Do-It-Yourself

We start by loading all the libraries required for this section.

library(sf)
library(igraph)
library(dplyr)

And the data. In this case, you are going to be working with Local Authority units in the UK. The LADs will be the nodes and their centroids will determine the position of the nodes in the network.
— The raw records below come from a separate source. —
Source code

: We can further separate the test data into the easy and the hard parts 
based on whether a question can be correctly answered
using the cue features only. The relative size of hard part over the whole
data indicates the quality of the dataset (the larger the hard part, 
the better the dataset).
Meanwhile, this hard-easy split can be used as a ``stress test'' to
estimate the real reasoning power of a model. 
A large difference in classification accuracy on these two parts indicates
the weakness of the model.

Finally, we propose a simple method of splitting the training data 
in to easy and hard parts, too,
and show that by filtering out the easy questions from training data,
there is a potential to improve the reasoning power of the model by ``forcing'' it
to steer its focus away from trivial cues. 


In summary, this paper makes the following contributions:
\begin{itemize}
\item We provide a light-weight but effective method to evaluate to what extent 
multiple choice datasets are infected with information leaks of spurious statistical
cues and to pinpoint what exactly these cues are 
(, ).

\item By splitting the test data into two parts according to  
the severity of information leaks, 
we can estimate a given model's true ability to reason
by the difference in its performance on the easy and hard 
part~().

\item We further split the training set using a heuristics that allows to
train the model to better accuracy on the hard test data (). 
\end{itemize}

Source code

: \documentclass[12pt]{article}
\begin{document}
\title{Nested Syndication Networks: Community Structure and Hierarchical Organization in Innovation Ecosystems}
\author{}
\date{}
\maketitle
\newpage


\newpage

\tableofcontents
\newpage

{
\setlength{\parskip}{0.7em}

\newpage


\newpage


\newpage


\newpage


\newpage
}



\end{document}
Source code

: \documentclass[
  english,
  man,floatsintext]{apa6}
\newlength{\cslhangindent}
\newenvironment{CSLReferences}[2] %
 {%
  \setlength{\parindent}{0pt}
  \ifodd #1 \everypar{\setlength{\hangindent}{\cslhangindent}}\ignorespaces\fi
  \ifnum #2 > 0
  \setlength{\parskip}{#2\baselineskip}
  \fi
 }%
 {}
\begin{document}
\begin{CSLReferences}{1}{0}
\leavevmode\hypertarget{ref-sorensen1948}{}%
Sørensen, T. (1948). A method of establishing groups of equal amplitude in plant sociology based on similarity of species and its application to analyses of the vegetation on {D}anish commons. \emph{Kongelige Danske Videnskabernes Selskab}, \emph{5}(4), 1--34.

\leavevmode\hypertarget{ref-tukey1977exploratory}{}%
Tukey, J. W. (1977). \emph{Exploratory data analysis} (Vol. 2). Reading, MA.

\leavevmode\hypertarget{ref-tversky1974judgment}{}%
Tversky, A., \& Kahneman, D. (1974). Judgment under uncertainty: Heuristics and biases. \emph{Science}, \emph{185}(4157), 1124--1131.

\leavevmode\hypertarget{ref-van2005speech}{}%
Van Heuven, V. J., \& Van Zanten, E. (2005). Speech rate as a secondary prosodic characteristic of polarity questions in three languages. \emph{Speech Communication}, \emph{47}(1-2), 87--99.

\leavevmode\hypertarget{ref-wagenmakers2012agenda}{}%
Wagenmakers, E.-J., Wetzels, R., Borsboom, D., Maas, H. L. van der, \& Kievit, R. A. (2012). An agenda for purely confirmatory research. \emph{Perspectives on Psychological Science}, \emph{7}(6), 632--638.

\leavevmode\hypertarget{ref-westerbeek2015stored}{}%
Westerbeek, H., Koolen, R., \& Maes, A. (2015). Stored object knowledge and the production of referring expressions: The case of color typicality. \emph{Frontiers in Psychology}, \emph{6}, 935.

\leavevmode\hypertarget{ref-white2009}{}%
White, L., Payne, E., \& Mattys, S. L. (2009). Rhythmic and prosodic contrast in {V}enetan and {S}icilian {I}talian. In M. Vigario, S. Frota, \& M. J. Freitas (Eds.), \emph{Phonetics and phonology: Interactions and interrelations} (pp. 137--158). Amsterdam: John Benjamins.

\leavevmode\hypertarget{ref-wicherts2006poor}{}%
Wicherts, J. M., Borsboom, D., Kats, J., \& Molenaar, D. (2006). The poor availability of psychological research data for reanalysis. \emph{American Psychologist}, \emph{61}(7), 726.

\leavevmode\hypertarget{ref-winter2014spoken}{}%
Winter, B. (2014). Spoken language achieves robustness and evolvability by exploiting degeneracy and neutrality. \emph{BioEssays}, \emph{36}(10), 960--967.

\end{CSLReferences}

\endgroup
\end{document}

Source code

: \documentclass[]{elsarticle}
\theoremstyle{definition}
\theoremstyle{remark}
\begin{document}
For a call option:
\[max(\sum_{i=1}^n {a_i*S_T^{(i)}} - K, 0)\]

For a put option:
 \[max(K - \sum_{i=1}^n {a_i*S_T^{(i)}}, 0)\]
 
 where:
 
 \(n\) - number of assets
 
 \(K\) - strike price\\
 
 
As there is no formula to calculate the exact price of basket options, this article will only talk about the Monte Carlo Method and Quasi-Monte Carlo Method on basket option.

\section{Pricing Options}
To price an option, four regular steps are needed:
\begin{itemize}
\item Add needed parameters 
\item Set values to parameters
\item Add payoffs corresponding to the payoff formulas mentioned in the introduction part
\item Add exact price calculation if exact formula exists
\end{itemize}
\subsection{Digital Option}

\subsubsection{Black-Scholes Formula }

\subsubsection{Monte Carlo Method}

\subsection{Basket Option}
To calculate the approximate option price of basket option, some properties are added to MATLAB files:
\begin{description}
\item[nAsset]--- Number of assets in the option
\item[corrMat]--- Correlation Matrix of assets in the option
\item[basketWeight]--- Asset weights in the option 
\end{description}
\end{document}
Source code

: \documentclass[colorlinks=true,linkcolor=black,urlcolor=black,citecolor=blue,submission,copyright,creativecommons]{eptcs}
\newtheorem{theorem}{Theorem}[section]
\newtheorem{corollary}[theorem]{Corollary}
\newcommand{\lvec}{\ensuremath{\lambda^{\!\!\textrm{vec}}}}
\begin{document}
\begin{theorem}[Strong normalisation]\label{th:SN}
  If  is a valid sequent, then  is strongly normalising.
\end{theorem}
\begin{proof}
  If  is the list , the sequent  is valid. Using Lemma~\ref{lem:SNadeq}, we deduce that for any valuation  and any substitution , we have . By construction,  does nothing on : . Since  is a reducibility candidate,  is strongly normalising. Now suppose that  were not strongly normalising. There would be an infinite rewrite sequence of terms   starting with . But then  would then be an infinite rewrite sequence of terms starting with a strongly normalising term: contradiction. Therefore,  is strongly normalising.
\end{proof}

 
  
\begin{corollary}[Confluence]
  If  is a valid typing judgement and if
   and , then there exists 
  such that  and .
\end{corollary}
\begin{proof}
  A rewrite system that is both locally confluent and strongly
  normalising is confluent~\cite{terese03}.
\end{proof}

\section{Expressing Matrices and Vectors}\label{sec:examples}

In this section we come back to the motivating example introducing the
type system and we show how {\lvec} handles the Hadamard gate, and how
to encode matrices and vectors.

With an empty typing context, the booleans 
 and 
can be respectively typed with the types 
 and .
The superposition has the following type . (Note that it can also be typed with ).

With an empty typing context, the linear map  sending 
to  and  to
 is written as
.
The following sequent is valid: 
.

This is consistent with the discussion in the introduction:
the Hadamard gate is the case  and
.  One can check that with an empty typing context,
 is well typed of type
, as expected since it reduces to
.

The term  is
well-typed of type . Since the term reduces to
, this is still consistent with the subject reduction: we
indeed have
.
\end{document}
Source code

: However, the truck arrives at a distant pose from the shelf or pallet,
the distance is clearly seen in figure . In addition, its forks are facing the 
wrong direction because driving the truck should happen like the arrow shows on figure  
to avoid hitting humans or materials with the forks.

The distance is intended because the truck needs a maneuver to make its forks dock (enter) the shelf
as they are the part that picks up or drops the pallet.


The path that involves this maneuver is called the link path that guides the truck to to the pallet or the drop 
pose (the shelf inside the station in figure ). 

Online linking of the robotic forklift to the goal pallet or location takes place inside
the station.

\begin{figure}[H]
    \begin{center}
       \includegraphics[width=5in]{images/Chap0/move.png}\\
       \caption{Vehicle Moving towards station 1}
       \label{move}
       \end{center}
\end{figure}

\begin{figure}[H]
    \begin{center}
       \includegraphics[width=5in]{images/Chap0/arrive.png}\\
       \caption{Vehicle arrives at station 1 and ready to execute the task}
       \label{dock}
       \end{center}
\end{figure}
df_lads <- st_read("./data/UK-mobility/LAD_Dec_2021_GB_BFC_2022_1464193826337634923.gpkg") %>% st_transform("epsg:4326")
Reading layer `LAD_DEC_2021_GB_BFC' from data source 
  `/Users/carmen/Library/CloudStorage/OneDrive-TheUniversityofLiverpool/GitHub/gds/data/UK-mobility/LAD_Dec_2021_GB_BFC_2022_1464193826337634923.gpkg' 
  using driver `GPKG'
Simple feature collection with 363 features and 8 fields
Geometry type: MULTIPOLYGON
Dimension:     XY
Bounding box:  xmin: 5512.998 ymin: 5336.966 xmax: 655653.8 ymax: 1220302
Projected CRS: OSGB36 / British National Grid
df_nodes <- st_drop_geometry(df_lads) 

Before getting started with the analysis, we perform a few operations to make the subsequent work simpler. Firstly, we rename the variable for the name of the nodes and place it in the first columns of the df_nodes dataset:

names(df_nodes)[names(df_nodes) == "LAD21NM"] <- "name"
df_nodes <- df_nodes %>% relocate("name")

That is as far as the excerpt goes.